This is a kind of reverse-orientalism


- Yazid

This is worrying me a bit, it reminds me of the beginnings of studying architecture, this European way of defining cities, its population size and what symptoms can you refer to in order to call the space 'a city'. For me, this approach is totally European. It doesn’t really matter if Ramallah is called a city or a village. It's just a human population living in a built-up fabric. Why should we always define things by a fixed caliber? I find this very tedious. I don't find the European case to be a good reference. Therefore Nasser, I have a real problem with your article. It's reference is a European way of looking at the space, it reminds me of the story by Raymond Williams about a guy who was living in a valley (determined to be rural) then he left to London where he became a big-shot intellectual and then returned to the valley. The way he looked at the valley on the return is the way you are looking at Ramallah. I think Ramallah is really different from this, Ramallah is not you or me, it's the people living there, and also not just about those who live there but those who go there, it's a popular way of looking at space.

- Nasser
Actually, there are many points to be made about Eurocentrism. But I have a problem with your absolute differentiation between a European model as the norm and then an Arab, Eastern one. I feel this is a kind of reverse-Orientalism - to interpret our cities as totally different from European ones, there is nothing in common. As if living in a village or a city doesn't matter. I find that problematic. The fact that the discipline was developed under a European cannon is true but it doesn't mean that there are no objectives, no universals, in that. I wasn't trying to slide into a Eurocentric kind of thing, actually the references that you talk about is exactly the kind of self-referencing that happens at an elite and maybe even at a popular level in Ramallah. The point I was trying to make is that people in Ramallah think that they have achieved a kind of metropolitan modernity, in a way this becomes a trade-off. It becomes a positive outcome of a negative situation: you're enclosed, you're confined but somehow you are isolated from the Islamic trends of the rest of Palestinian society. You're given room to urbanize in a metropolitan, secular, modern way. The point was to judge the argument along its own credentials as well. When claiming to be an urban modern metropolis this is what it means. Whether that's a positively good thing or bad is another issue, it doesn't mean it’s a model to be reached. Nor is it sufficient to say that this is just a European model. There are many Eastern cities that have this level of complexity and hold this level of multiplicity, so it's not such a clear-cut European-Oriental dichotomy.

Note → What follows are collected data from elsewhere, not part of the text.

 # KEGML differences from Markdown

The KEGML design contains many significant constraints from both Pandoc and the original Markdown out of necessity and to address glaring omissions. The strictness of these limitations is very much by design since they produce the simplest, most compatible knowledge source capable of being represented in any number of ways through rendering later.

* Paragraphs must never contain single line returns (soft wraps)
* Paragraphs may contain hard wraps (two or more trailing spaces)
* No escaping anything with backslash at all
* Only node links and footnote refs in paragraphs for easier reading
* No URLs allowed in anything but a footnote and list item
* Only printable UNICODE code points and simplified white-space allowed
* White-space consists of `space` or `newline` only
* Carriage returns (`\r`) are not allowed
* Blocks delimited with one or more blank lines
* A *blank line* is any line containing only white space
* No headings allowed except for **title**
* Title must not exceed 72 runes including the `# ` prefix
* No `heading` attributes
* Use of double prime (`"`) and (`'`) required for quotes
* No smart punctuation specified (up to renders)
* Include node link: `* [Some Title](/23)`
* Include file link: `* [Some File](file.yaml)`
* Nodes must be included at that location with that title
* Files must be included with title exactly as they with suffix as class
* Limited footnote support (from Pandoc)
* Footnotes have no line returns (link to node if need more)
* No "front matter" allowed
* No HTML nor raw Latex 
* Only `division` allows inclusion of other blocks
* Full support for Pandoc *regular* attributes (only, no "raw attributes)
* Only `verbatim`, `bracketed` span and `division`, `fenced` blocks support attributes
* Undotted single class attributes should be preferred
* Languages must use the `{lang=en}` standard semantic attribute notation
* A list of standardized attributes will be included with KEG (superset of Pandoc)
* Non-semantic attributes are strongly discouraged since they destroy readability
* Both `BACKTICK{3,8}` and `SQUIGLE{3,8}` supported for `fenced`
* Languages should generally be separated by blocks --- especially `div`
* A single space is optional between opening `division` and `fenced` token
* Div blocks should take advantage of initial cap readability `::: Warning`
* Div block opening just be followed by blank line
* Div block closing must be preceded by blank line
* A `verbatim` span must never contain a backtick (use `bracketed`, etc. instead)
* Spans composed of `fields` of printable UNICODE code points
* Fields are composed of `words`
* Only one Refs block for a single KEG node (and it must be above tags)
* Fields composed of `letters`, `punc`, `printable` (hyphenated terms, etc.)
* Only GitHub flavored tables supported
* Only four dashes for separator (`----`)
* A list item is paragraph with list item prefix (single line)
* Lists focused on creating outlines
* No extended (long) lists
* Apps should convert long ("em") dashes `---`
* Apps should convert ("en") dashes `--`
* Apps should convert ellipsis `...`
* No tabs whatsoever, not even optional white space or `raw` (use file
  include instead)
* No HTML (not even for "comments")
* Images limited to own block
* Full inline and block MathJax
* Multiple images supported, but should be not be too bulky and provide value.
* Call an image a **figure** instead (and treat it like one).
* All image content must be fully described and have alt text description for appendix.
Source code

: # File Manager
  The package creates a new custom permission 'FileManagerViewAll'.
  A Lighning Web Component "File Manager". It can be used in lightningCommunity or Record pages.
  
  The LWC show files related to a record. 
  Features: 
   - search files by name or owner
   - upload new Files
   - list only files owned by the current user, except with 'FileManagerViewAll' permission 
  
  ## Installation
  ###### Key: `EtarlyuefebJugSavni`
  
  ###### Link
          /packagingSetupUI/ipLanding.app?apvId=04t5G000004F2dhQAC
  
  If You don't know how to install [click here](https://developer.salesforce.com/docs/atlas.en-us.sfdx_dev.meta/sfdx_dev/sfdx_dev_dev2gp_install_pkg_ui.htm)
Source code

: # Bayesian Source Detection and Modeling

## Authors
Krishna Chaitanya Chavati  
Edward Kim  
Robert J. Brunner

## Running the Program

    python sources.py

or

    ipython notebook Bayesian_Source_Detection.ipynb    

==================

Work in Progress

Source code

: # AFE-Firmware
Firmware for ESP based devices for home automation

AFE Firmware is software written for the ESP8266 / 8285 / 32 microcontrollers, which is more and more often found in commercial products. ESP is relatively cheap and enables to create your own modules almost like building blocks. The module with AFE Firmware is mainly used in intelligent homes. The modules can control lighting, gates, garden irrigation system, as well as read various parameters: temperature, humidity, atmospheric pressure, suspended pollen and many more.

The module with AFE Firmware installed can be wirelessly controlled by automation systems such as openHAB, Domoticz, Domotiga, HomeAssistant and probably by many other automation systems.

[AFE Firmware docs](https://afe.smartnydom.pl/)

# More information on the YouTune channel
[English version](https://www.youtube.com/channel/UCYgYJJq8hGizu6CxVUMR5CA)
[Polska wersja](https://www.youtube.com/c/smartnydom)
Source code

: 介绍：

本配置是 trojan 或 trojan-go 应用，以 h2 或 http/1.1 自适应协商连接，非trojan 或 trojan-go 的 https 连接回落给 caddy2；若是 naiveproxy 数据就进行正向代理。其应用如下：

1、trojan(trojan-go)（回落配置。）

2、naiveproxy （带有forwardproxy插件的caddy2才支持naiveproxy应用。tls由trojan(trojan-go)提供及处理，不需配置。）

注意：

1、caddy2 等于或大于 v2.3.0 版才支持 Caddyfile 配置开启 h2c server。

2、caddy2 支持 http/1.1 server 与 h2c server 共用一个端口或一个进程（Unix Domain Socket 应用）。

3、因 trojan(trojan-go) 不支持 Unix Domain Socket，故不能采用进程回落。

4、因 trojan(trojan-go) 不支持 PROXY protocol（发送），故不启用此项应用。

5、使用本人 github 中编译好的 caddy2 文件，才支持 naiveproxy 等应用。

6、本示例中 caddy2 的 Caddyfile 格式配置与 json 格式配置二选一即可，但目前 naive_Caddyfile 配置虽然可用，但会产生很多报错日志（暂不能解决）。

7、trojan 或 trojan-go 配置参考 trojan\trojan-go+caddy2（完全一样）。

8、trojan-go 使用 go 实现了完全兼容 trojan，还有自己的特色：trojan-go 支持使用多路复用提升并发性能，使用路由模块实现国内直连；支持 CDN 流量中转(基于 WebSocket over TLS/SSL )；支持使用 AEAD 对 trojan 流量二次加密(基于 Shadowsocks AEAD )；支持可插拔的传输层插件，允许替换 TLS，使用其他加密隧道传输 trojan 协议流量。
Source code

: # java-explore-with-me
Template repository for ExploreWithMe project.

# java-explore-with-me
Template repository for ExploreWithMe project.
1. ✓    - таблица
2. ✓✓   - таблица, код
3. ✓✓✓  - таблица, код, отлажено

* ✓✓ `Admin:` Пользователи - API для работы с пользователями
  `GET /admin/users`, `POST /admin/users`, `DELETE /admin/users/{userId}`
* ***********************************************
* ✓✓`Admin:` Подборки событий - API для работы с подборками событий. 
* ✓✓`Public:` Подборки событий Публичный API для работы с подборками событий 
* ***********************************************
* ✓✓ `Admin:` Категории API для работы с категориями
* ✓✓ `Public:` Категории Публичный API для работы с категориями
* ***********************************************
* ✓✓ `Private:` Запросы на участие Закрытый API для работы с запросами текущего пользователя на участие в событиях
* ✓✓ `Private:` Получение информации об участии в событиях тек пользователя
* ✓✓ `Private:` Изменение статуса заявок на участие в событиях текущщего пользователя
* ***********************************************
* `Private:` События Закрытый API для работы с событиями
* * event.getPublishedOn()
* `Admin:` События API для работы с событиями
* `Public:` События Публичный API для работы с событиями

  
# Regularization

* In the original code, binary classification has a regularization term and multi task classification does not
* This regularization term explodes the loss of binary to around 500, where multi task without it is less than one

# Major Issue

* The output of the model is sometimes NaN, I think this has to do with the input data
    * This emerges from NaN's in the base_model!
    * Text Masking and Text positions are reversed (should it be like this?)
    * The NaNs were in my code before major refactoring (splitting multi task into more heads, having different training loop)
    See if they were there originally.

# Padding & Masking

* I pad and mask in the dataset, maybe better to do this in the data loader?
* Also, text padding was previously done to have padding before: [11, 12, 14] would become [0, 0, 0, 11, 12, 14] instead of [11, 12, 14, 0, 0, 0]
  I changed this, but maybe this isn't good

(extracts from conversation N. 1/Oct. 2008)

Ramallah is the place of corruption!


- Nasser

We’re interested in how space and the production of space and it’s articulation with new power, different types of power – economic power, class power, political power – different kinds of power is producing a city or what appears to be a city but is underpinning a much larger political project that is sometimes opaque, sometimes not very clear.

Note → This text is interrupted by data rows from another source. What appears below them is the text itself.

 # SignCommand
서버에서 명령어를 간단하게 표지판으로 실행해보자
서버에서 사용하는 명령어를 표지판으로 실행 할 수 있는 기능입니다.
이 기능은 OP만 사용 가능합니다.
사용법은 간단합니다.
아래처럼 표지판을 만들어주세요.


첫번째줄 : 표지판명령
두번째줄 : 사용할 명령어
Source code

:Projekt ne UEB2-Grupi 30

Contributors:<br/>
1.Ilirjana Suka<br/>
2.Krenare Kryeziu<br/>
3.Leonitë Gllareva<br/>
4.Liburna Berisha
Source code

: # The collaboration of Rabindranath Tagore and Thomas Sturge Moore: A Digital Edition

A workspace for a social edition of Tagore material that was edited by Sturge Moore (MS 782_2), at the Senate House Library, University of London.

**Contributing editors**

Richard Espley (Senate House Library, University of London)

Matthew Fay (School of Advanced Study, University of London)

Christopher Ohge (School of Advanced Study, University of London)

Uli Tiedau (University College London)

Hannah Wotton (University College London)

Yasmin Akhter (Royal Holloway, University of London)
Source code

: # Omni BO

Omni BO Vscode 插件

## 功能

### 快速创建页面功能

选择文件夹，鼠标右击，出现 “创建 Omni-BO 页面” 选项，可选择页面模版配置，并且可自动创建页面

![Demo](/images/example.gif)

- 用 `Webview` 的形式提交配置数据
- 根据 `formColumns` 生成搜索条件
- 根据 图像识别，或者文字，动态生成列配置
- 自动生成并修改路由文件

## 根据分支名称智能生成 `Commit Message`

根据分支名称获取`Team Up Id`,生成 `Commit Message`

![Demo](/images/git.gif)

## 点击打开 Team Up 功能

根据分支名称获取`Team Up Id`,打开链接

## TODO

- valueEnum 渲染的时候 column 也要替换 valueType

What does the production of space in Ramallah mean today? What does the articulation of the city mean? How does this fit into the wider context? How does it fit into wider political projects? how does it fit into political economic, neoliberal projects?

- Yazid
Ramallah is the place of corruption, it's the place of opportunity, central policing, money, power, etc. PA being used as an authority. Institutions are difficult to uproot, building institutions is a way of controlling the Palestinians. I disagree with Nasser using the growth of the art scene as the problem. But economics is right, I know so many businessmen becoming millionaires through building the city, using the PA as a bait for making money.

- Nasser
It's not so guilt-free. This is not just an institutional dynamic; there are people who actively collaborate, there are people who tie their own interests to the institution [PA] at a political level, economic level, intellectual level, cultural level, all these levels consciously or unconsciously.

- Yazan
I think it's important to remember that the PA is not a socialist movement. It came with a capitalist movement, with its businessmen. It did not try to produce a socialist society. Even now, taxes are being reduced and everyone is happy, they do not understand or care about what taxes mean for health or education. Ramallah is the core of this capitalist notion of this emerging Palestinian state. But if you go to Nablus and Hebron you will also see capitalists. So there is not a new project, it’s the continuation of a capitalist project which is booming in Ramallah. And if businessmen can choose to come and invest they will choose the best for them, not the best for society.

- Laura
Sure it was capitalist but the primary project was to build a state. Now, the building of a state necessarily needs different behavior, so its not a natural way of building a state. The way the PA behaves now is actually exploiting the building of a state for its own benefit.

- Yazan
But what's keeping the PA alive is what is being invested in it.

- Sandi
Yes, Ramallah is a project propped up by Israel, but it's important to understand the collateral effects which Ramallah could produce. What energy it is capable of producing.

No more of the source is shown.